Provides a unified block ranking that works across three use cases,
depending on what data the user has available. In all cases,
min_freq filtering inside
build_haplotype_feature_matrix is applied first as a hard
population-level filter – equivalent to MAF filtering for single SNPs.
Blocks are ranked only among those that survive this filter.
Usage
rank_haplotype_blocks(
diversity,
qtl_regions = NULL,
pred_result = NULL,
He_threshold = 0.3,
top_n_blocks = NULL
)Arguments
- diversity
Data frame from
compute_haplotype_diversity. Required for all three use cases.- qtl_regions
Optional. Data frame from
define_qtl_regions. When supplied, blocks are binary-flagged as containing a GWAS hit or not. The p-value is not used for ranking. DefaultNULL.- pred_result
Optional. List from
run_haplotype_prediction. When supplied, blocks are ranked byVar(local GEBV). DefaultNULL.- He_threshold
Minimum He to consider a block diverse enough for haplotype stacking. Default
0.3.- top_n_blocks
Return only the top n blocks. Default
NULL(return all).
Value
Data frame with one row per block, sorted by evidence strength,
with columns: block_id, CHR, start_bp,
end_bp, n_snps, He, n_eff_alleles,
freq_dominant, sweep_flag, is_diverse,
has_gwas_hit (if qtl_regions supplied),
lead_marker, lead_beta, n_sig_markers
(if qtl_regions supplied),
var_scaled, is_important
(if pred_result supplied),
use_case, rank_score, recommendation.
The three use cases
Genotype only (no GWAS, no phenotype): blocks ranked by haplotype diversity (He, effective number of alleles). Blocks with high diversity have the most potential for haplotype stacking.

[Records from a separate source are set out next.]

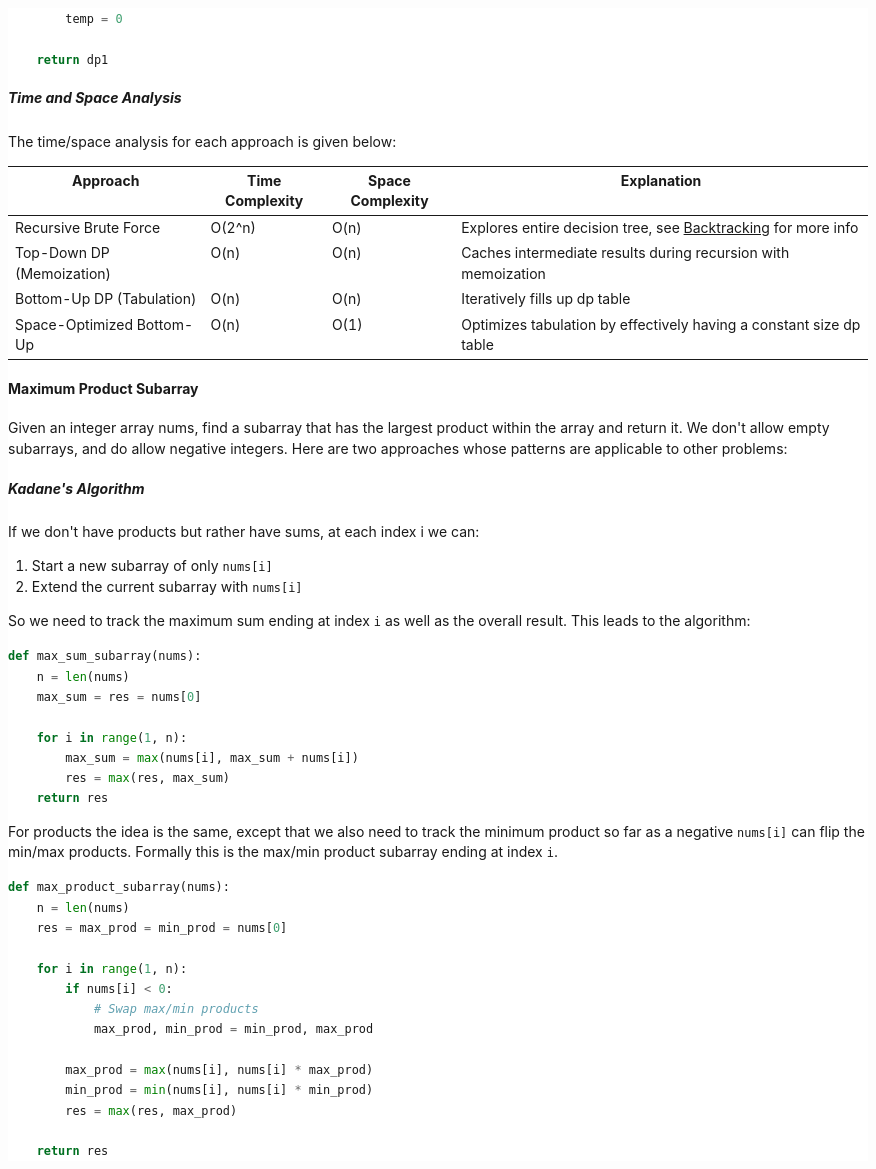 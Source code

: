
 ```python
        temp = 0

    return dp1
```

##### Time and Space Analysis

The time/space analysis for each approach is given below:

| Approach                   | Time Complexity | Space Complexity | Explanation                                                                 |
|----------------------------|-----------------|------------------|-----------------------------------------------------------------------|
| Recursive Brute Force      | O(2^n)           | O(n)             | Explores entire decision tree, see [Backtracking](#backtracking) for more info   |
| Top-Down DP (Memoization)  | O(n)            | O(n)             | Caches intermediate results during recursion with memoization          |
| Bottom-Up DP (Tabulation)  | O(n)            | O(n)             | Iteratively fills up dp table                    |
| Space-Optimized Bottom-Up  | O(n)            | O(1)             | Optimizes tabulation by effectively having a constant size dp table    |

#### Maximum Product Subarray

Given an integer array nums, find a subarray that has the largest product within the array and return it. We don't allow empty subarrays, and do allow negative integers. Here are two approaches whose patterns are applicable to other problems:

##### Kadane's Algorithm

If we don't have products but rather have sums, at each index i we can:

1. Start a new subarray of only `nums[i]`
2. Extend the current subarray with `nums[i]`

So we need to track the maximum sum ending at index `i` as well as the overall result. This leads to the algorithm:

```python
def max_sum_subarray(nums):
    n = len(nums)
    max_sum = res = nums[0]

    for i in range(1, n):
        max_sum = max(nums[i], max_sum + nums[i])
        res = max(res, max_sum)
    return res
```

For products the idea is the same, except that we also need to track the minimum product so far as a negative `nums[i]` can flip the min/max products. Formally this is the max/min product subarray ending at index `i`.

```python
def max_product_subarray(nums):
    n = len(nums)
    res = max_prod = min_prod = nums[0]

    for i in range(1, n):
        if nums[i] < 0:
            # Swap max/min products
            max_prod, min_prod = min_prod, max_prod

        max_prod = max(nums[i], nums[i] * max_prod) 
        min_prod = min(nums[i], nums[i] * min_prod) 
        res = max(res, max_prod)

    return res
```
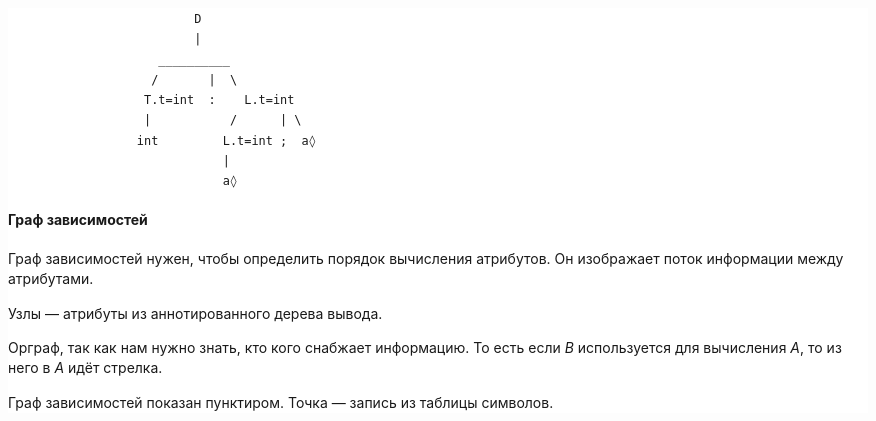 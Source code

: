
 ```
                          D
                          |
                     __________
				    /       |  \
                   T.t=int  :    L.t=int
                   |           /      | \  
                  int         L.t=int ;  a◊
                              |
                              a◊

```



#### Граф зависимостей

Граф зависимостей нужен, чтобы определить порядок вычисления атрибутов. Он изображает поток информации между атрибутами.

Узлы — атрибуты из аннотированного дерева вывода.

Орграф, так как нам нужно знать, кто кого снабжает информацию. То есть если $B$ используется для вычисления $A$, то из него в $A$ идёт стрелка.

Граф зависимостей показан пунктиром. Точка — запись из таблицы символов.


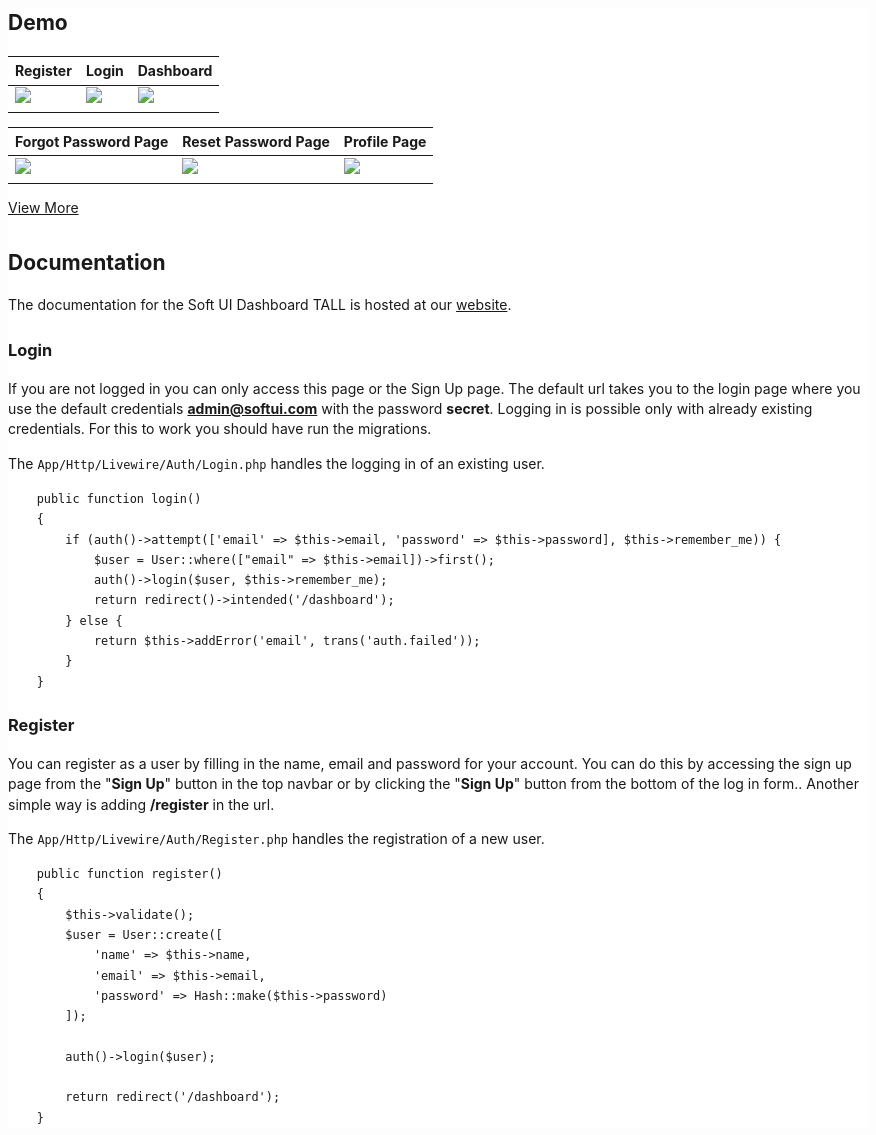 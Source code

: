 
## Demo
| Register | Login | Dashboard |
| --- | --- | ---  |
| [<img src="screenshots/register.png" width="322" />](https://soft-ui-dashboard-tall.creative-tim.com/register) | [<img src="screenshots/login.png" width="322" />](https://soft-ui-dashboard-tall.creative-tim.com/login)  | [<img src="screenshots/dashboard.png" width="322" />](https://soft-ui-dashboard-tall.creative-tim.com/dashboard)

| Forgot Password Page | Reset Password Page | Profile Page  |
| --- | --- | ---  |
| [<img src="screenshots/forgot-password.png" width="322" />](https://soft-ui-dashboard-tall.creative-tim.com/login/forgot-password)  | [<img src="screenshots/reset-password.png" width="322" />](https://soft-ui-dashboard-tall.creative-tim.com/login) | [<img src="screenshots/user-profile.png" width="322" />](https://soft-ui-dashboard-tall.creative-tim.com/user-profile)
[View More](https://soft-ui-dashboard-tall.creative-tim.com/dashboard)

## Documentation
The documentation for the Soft UI Dashboard TALL is hosted at our [website](https://www.creative-tim.com/learning-lab/tailwind/html/quick-start/soft-ui-dashboard/).

### Login
If you are not logged in you can only access this page or the Sign Up page. The default url takes you to the login page where you use the default credentials **admin@softui.com** with the password **secret**. Logging in is possible only with already existing credentials. For this to work you should have run the migrations. 

The `App/Http/Livewire/Auth/Login.php` handles the logging in of an existing user.

```
    public function login()
    {
        if (auth()->attempt(['email' => $this->email, 'password' => $this->password], $this->remember_me)) {
            $user = User::where(["email" => $this->email])->first();
            auth()->login($user, $this->remember_me);
            return redirect()->intended('/dashboard');
        } else {
            return $this->addError('email', trans('auth.failed'));
        }
    }
```

### Register
You can register as a user by filling in the name, email and password for your account. You can do this by accessing the sign up page from the "**Sign Up**" button in the top navbar or by clicking the "**Sign Up**" button from the bottom of the log in form.. Another simple way is adding **/register** in the url.

The `App/Http/Livewire/Auth/Register.php` handles the registration of a new user.

```
    public function register()
    {
        $this->validate();
        $user = User::create([
            'name' => $this->name,
            'email' => $this->email,
            'password' => Hash::make($this->password)
        ]);

        auth()->login($user);

        return redirect('/dashboard');
    }

```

Genotype + GWAS (no phenotype): blocks are binary-flagged by whether they contain a GWAS-significant marker. Within the GWAS-hit group and within the non-hit group, blocks are further ordered by He. The p-value is not used for ranking – a marker either crosses the significance threshold or it does not.
Genotype + phenotype (? GWAS): blocks ranked by scaled
Var(local GEBV)fromrun_haplotype_prediction. When GWAS results are also available, the binary GWAS flag is added as a secondary layer viaintegrate_gwas_haplotypes.
Link to min_freq
min_freq is a hard population-level pre-filter identical in
purpose to MAF filtering for single SNPs: haplotype alleles observed
at frequency below this threshold cannot have their effects reliably
estimated regardless of trait association, and are dropped before the
dosage matrix is built. rank_haplotype_blocks operates entirely
downstream of this filter – it ranks blocks that have already passed
min_freq, not individual alleles. A block survives as long as
at least one of its alleles passes min_freq.
References
Difabachew YF et al. (2023). Genomic prediction with haplotype blocks in wheat. Frontiers in Plant Science 14:1168547. doi:10.3389/fpls.2023.1168547
Weber SE, Frisch M, Snowdon RJ, Voss-Fels KP (2023). Haplotype blocks for genomic prediction: a comparative evaluation in multiple crop datasets. Frontiers in Plant Science 14:1217589. doi:10.3389/fpls.2023.1217589
Tong J et al. (2024). Stacking beneficial haplotypes from the Vavilov wheat collection. Theoretical and Applied Genetics 137:274. doi:10.1007/s00122-024-04784-w
Tong J et al. (2025). Haplotype stacking to improve stability of stripe rust resistance in wheat. Theoretical and Applied Genetics 138:267. doi:10.1007/s00122-025-05045-0
Examples
if (FALSE) { # \dontrun{
haps <- extract_haplotypes(geno, snp_info, blocks)
div <- compute_haplotype_diversity(haps)
# Use case 1: genotype only -- rank by diversity
ranked <- rank_haplotype_blocks(div)
# Use case 2: genotype + GWAS -- binary flag, then diversity within groups
qtl <- define_qtl_regions(gwas_df, blocks, snp_info)
ranked <- rank_haplotype_blocks(div, qtl_regions = qtl)
# Use case 3: genotype + phenotype -- rank by Var(local GEBV)
pred <- run_haplotype_prediction(geno, snp_info, blocks, blues = blues)
ranked <- rank_haplotype_blocks(div, qtl_regions = qtl, pred_result = pred)
# Top 20 blocks
ranked <- rank_haplotype_blocks(div, pred_result = pred, top_n_blocks = 20)
} # }